“Two themes that I really saw this year were people fixated on value, but not just low prices, getting value in something that you can't get anywhere else... We started to see a bit of that in the third quarter as well. So, while trends may have been down overall, I still think there's a lot of retailers, particularly those who pivoted and adjusted to the way consumers are behaving, [to have] a lot of reasons for optimism.”
2024 is set to be a big year for retail M&A
Retailers are looking for mergers and acquisitions (M&A) deals to better serve specific consumer bases, as a number of macro trends have changed how and where consumers shop, Hottovy said. “2024 is going to go down as a record year for M&A in the grocery space,” as deals like the merger of Albertsons and Kroger is set to close in the new year, he added.

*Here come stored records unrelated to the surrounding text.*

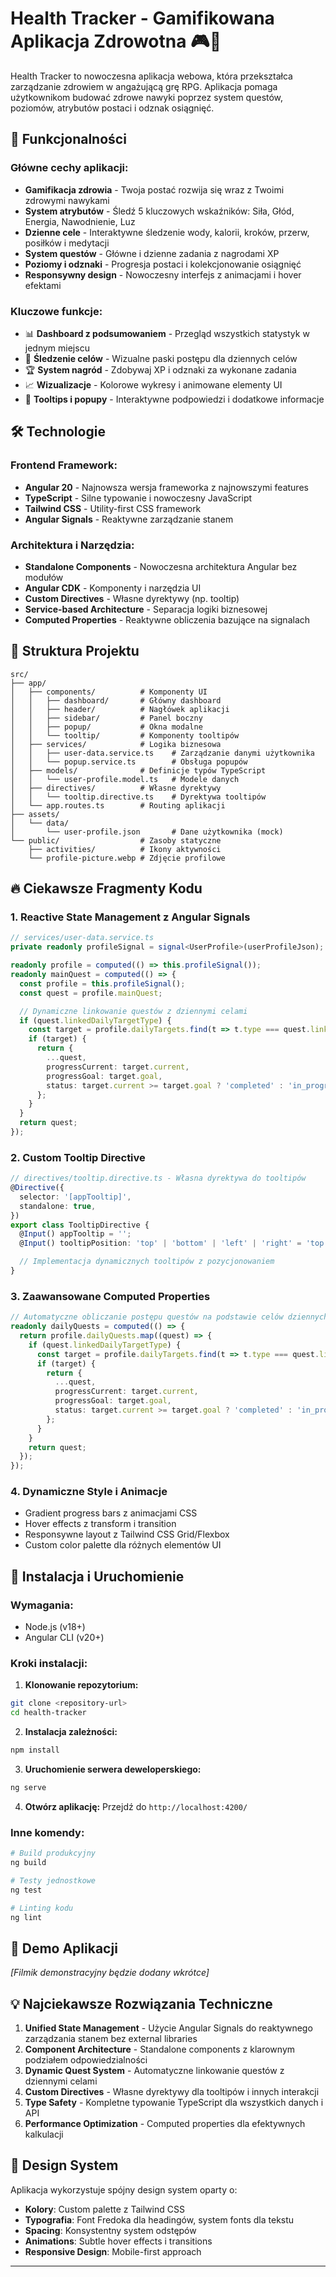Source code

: # Health Tracker - Gamifikowana Aplikacja Zdrowotna 🎮💪

Health Tracker to nowoczesna aplikacja webowa, która przekształca zarządzanie zdrowiem w angażującą grę RPG. Aplikacja pomaga użytkownikom budować zdrowe nawyki poprzez system questów, poziomów, atrybutów postaci i odznak osiągnięć.

## 🌟 Funkcjonalności

### Główne cechy aplikacji:

- **Gamifikacja zdrowia** - Twoja postać rozwija się wraz z Twoimi zdrowymi nawykami
- **System atrybutów** - Śledź 5 kluczowych wskaźników: Siła, Głód, Energia, Nawodnienie, Luz
- **Dzienne cele** - Interaktywne śledzenie wody, kalorii, kroków, przerw, posiłków i medytacji
- **System questów** - Główne i dzienne zadania z nagrodami XP
- **Poziomy i odznaki** - Progresja postaci i kolekcjonowanie osiągnięć
- **Responsywny design** - Nowoczesny interfejs z animacjami i hover efektami

### Kluczowe funkcje:

- 📊 **Dashboard z podsumowaniem** - Przegląd wszystkich statystyk w jednym miejscu
- 🎯 **Śledzenie celów** - Wizualne paski postępu dla dziennych celów
- 🏆 **System nagród** - Zdobywaj XP i odznaki za wykonane zadania
- 📈 **Wizualizacje** - Kolorowe wykresy i animowane elementy UI
- 🔧 **Tooltips i popupy** - Interaktywne podpowiedzi i dodatkowe informacje

## 🛠️ Technologie

### Frontend Framework:

- **Angular 20** - Najnowsza wersja frameworka z najnowszymi features
- **TypeScript** - Silne typowanie i nowoczesny JavaScript
- **Tailwind CSS** - Utility-first CSS framework
- **Angular Signals** - Reaktywne zarządzanie stanem

### Architektura i Narzędzia:

- **Standalone Components** - Nowoczesna architektura Angular bez modułów
- **Angular CDK** - Komponenty i narzędzia UI
- **Custom Directives** - Własne dyrektywy (np. tooltip)
- **Service-based Architecture** - Separacja logiki biznesowej
- **Computed Properties** - Reaktywne obliczenia bazujące na signalach

## 📁 Struktura Projektu

```
src/
├── app/
│   ├── components/          # Komponenty UI
│   │   ├── dashboard/       # Główny dashboard
│   │   ├── header/          # Nagłówek aplikacji
│   │   ├── sidebar/         # Panel boczny
│   │   ├── popup/           # Okna modalne
│   │   └── tooltip/         # Komponenty tooltipów
│   ├── services/            # Logika biznesowa
│   │   ├── user-data.service.ts    # Zarządzanie danymi użytkownika
│   │   └── popup.service.ts        # Obsługa popupów
│   ├── models/              # Definicje typów TypeScript
│   │   └── user-profile.model.ts   # Modele danych
│   ├── directives/          # Własne dyrektywy
│   │   └── tooltip.directive.ts    # Dyrektywa tooltipów
│   └── app.routes.ts        # Routing aplikacji
├── assets/
│   └── data/
│       └── user-profile.json       # Dane użytkownika (mock)
└── public/                  # Zasoby statyczne
    ├── activities/          # Ikony aktywności
    └── profile-picture.webp # Zdjęcie profilowe
```

## 🔥 Ciekawsze Fragmenty Kodu

### 1. Reactive State Management z Angular Signals

```typescript
// services/user-data.service.ts
private readonly profileSignal = signal<UserProfile>(userProfileJson);

readonly profile = computed(() => this.profileSignal());
readonly mainQuest = computed(() => {
  const profile = this.profileSignal();
  const quest = profile.mainQuest;

  // Dynamiczne linkowanie questów z dziennymi celami
  if (quest.linkedDailyTargetType) {
    const target = profile.dailyTargets.find(t => t.type === quest.linkedDailyTargetType);
    if (target) {
      return {
        ...quest,
        progressCurrent: target.current,
        progressGoal: target.goal,
        status: target.current >= target.goal ? 'completed' : 'in_progress',
      };
    }
  }
  return quest;
});
```

### 2. Custom Tooltip Directive

```typescript
// directives/tooltip.directive.ts - Własna dyrektywa do tooltipów
@Directive({
  selector: '[appTooltip]',
  standalone: true,
})
export class TooltipDirective {
  @Input() appTooltip = '';
  @Input() tooltipPosition: 'top' | 'bottom' | 'left' | 'right' = 'top';

  // Implementacja dynamicznych tooltipów z pozycjonowaniem
}
```

### 3. Zaawansowane Computed Properties

```typescript
// Automatyczne obliczanie postępu questów na podstawie celów dziennych
readonly dailyQuests = computed(() => {
  return profile.dailyQuests.map((quest) => {
    if (quest.linkedDailyTargetType) {
      const target = profile.dailyTargets.find(t => t.type === quest.linkedDailyTargetType);
      if (target) {
        return {
          ...quest,
          progressCurrent: target.current,
          progressGoal: target.goal,
          status: target.current >= target.goal ? 'completed' : 'in_progress',
        };
      }
    }
    return quest;
  });
});
```

### 4. Dynamiczne Style i Animacje

- Gradient progress bars z animacjami CSS
- Hover effects z transform i transition
- Responsywne layout z Tailwind CSS Grid/Flexbox
- Custom color palette dla różnych elementów UI

## 🚀 Instalacja i Uruchomienie

### Wymagania:

- Node.js (v18+)
- Angular CLI (v20+)

### Kroki instalacji:

1. **Klonowanie repozytorium:**

```bash
git clone <repository-url>
cd health-tracker
```

2. **Instalacja zależności:**

```bash
npm install
```

3. **Uruchomienie serwera deweloperskiego:**

```bash
ng serve
```

4. **Otwórz aplikację:**
   Przejdź do `http://localhost:4200/`

### Inne komendy:

```bash
# Build produkcyjny
ng build

# Testy jednostkowe
ng test

# Linting kodu
ng lint
```

## 📸 Demo Aplikacji

<!-- Miejsce na GIF/filmik demonstracyjny -->

_[Filmik demonstracyjny będzie dodany wkrótce]_

## 💡 Najciekawsze Rozwiązania Techniczne

1. **Unified State Management** - Użycie Angular Signals do reaktywnego zarządzania stanem bez external libraries
2. **Component Architecture** - Standalone components z klarownym podziałem odpowiedzialności
3. **Dynamic Quest System** - Automatyczne linkowanie questów z dziennymi celami
4. **Custom Directives** - Własne dyrektywy dla tooltipów i innych interakcji
5. **Type Safety** - Kompletne typowanie TypeScript dla wszystkich danych i API
6. **Performance Optimization** - Computed properties dla efektywnych kalkulacji

## 🎨 Design System

Aplikacja wykorzystuje spójny design system oparty o:

- **Kolory**: Custom palette z Tailwind CSS
- **Typografia**: Font Fredoka dla headingów, system fonts dla tekstu
- **Spacing**: Konsystentny system odstępów
- **Animations**: Subtle hover effects i transitions
- **Responsive Design**: Mobile-first approach

---
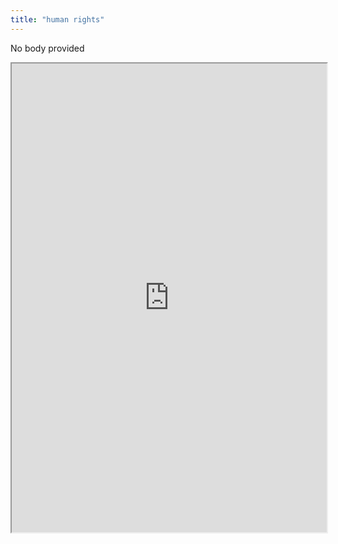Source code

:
 ```yaml
---
title: "human rights"
---
```


No body provided
<iframe height="750" width="100%" src="https://ewelton.github.io/ktest/wiki.html#human%20rights"></iframe>
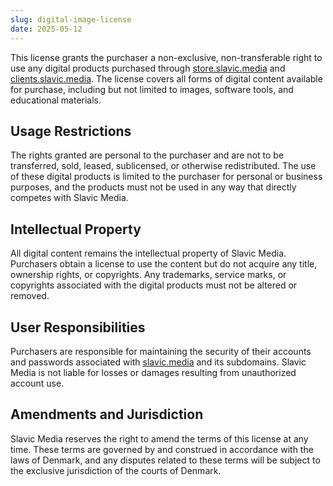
 ```yaml
---
slug: digital-image-license
date: 2025-05-12
---
```


This license grants the purchaser a non-exclusive, non-transferable right to use any digital products purchased through [store.slavic.media](https://store.slavic.media) and [clients.slavic.media](https://clients.slavic.media). The license covers all forms of digital content available for purchase, including but not limited to images, software tools, and educational materials.


## Usage Restrictions

The rights granted are personal to the purchaser and are not to be transferred, sold, leased, sublicensed, or otherwise redistributed. The use of these digital products is limited to the purchaser for personal or business purposes, and the products must not be used in any way that directly competes with Slavic Media.


## Intellectual Property

All digital content remains the intellectual property of Slavic Media. Purchasers obtain a license to use the content but do not acquire any title, ownership rights, or copyrights. Any trademarks, service marks, or copyrights associated with the digital products must not be altered or removed.


## User Responsibilities

Purchasers are responsible for maintaining the security of their accounts and passwords associated with [slavic.media](https://slavic.media) and its subdomains. Slavic Media is not liable for losses or damages resulting from unauthorized account use.


## Amendments and Jurisdiction

Slavic Media reserves the right to amend the terms of this license at any time. These terms are governed by and construed in accordance with the laws of Denmark, and any disputes related to these terms will be subject to the exclusive jurisdiction of the courts of Denmark.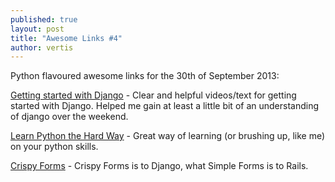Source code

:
 ```yaml
---
published: true
layout: post
title: "Awesome Links #4"
author: vertis
---
```

Python flavoured awesome links for the 30th of September 2013:

[Getting started with Django](http://gettingstartedwithdjango.com/) - Clear and helpful videos/text for getting started with Django. Helped me gain at least a little bit of an understanding of django over the weekend.

[Learn Python the Hard Way](http://learnpythonthehardway.org/) - Great way of learning (or brushing up, like me) on your python skills.

[Crispy Forms](https://github.com/maraujop/django-crispy-forms) - Crispy Forms is to Django, what Simple Forms is to Rails.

He continued, “I do think we're going to continue to see a lot of activity in this space and really there's a couple of reasons for it. One is that with rising interest rates, [retailers] are looking to maximize the return on their stores, and I think a lot of ways that we see that is by consolidating and creating economies of scale with those partnerships and those acquisitions.”
Retailers are also changing how they layout stores and opening new stores to attract consumers, he said. For instance, "Meijer in Michigan is going after some of the higher income segments by going into a smaller format store," he added.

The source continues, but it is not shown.